Dataset entries
● ● ● ●

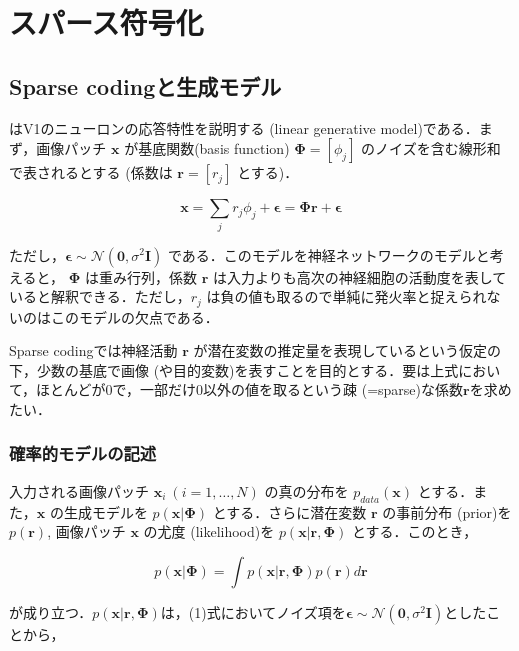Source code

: \section{スパース符号化}
\subsection{Sparse codingと生成モデル}
\textbf{} \cite{Olshausen1996-xe} \cite{Olshausen1997-qu}はV1のニューロンの応答特性を説明する\textbf{} (linear generative model)である．まず，画像パッチ $\mathbf{x}$ が基底関数(basis function) $\mathbf{\Phi} = [\phi_j]$ のノイズを含む線形和で表されるとする (係数は $\mathbf{r}=[r_j]$ とする)．


\begin{equation}
\mathbf{x} = \sum_j r_j \phi_j +\boldsymbol{\epsilon}= \mathbf{\Phi} \mathbf{r}+ \boldsymbol{\epsilon}
\end{equation}


ただし，$\boldsymbol{\epsilon} \sim \mathcal{N}(\mathbf{0}, \sigma^2 \mathbf{I})$ である．このモデルを神経ネットワークのモデルと考えると， $\mathbf{\Phi}$ は重み行列，係数 $\mathbf{r}$ は入力よりも高次の神経細胞の活動度を表していると解釈できる．ただし，$r_j$ は負の値も取るので単純に発火率と捉えられないのはこのモデルの欠点である．

Sparse codingでは神経活動 $\mathbf{r}$ が潜在変数の推定量を表現しているという仮定の下，少数の基底で画像 (や目的変数)を表すことを目的とする．要は上式において，ほとんどが0で，一部だけ0以外の値を取るという疎 (=sparse)な係数$\mathbf{r}$を求めたい．
\subsubsection{確率的モデルの記述}
入力される画像パッチ $\mathbf{x}_i\ (i=1, \ldots, N)$ の真の分布を $p_{data}(\mathbf{x})$ とする．また，$\mathbf{x}$ の生成モデルを $p(\mathbf{x}|\mathbf{\Phi})$ とする．さらに潜在変数 $\mathbf{r}$ の事前分布 (prior)を $p(\mathbf{r})$, 画像パッチ $\mathbf{x}$ の尤度 (likelihood)を $p(\mathbf{x}|\mathbf{r}, \mathbf{\Phi})$ とする．このとき，


\begin{equation}
p(\mathbf{x}|\mathbf{\Phi})=\int p(\mathbf{x}|\mathbf{r}, \mathbf{\Phi})p(\mathbf{r})d\mathbf{r}
\end{equation}


が成り立つ．$p(\mathbf{x}|\mathbf{r}, \mathbf{\Phi})$は，(1)式においてノイズ項を$\boldsymbol{\epsilon} \sim\mathcal{N}(\mathbf{0}, \sigma^2 \mathbf{I})$としたことから，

● ● ● ●

### Work instructions
Every line above with the string "画像パッチ" in it should be copied into the answer.

### Exercise output
\textbf{} \cite{Olshausen1996-xe} \cite{Olshausen1997-qu}はV1のニューロンの応答特性を説明する\textbf{} (linear generative model)である．まず，画像パッチ $\mathbf{x}$ が基底関数(basis function) $\mathbf{\Phi} = [\phi_j]$ のノイズを含む線形和で表されるとする (係数は $\mathbf{r}=[r_j]$ とする)．
入力される画像パッチ $\mathbf{x}_i\ (i=1, \ldots, N)$ の真の分布を $p_{data}(\mathbf{x})$ とする．また，$\mathbf{x}$ の生成モデルを $p(\mathbf{x}|\mathbf{\Phi})$ とする．さらに潜在変数 $\mathbf{r}$ の事前分布 (prior)を $p(\mathbf{r})$, 画像パッチ $\mathbf{x}$ の尤度 (likelihood)を $p(\mathbf{x}|\mathbf{r}, \mathbf{\Phi})$ とする．このとき，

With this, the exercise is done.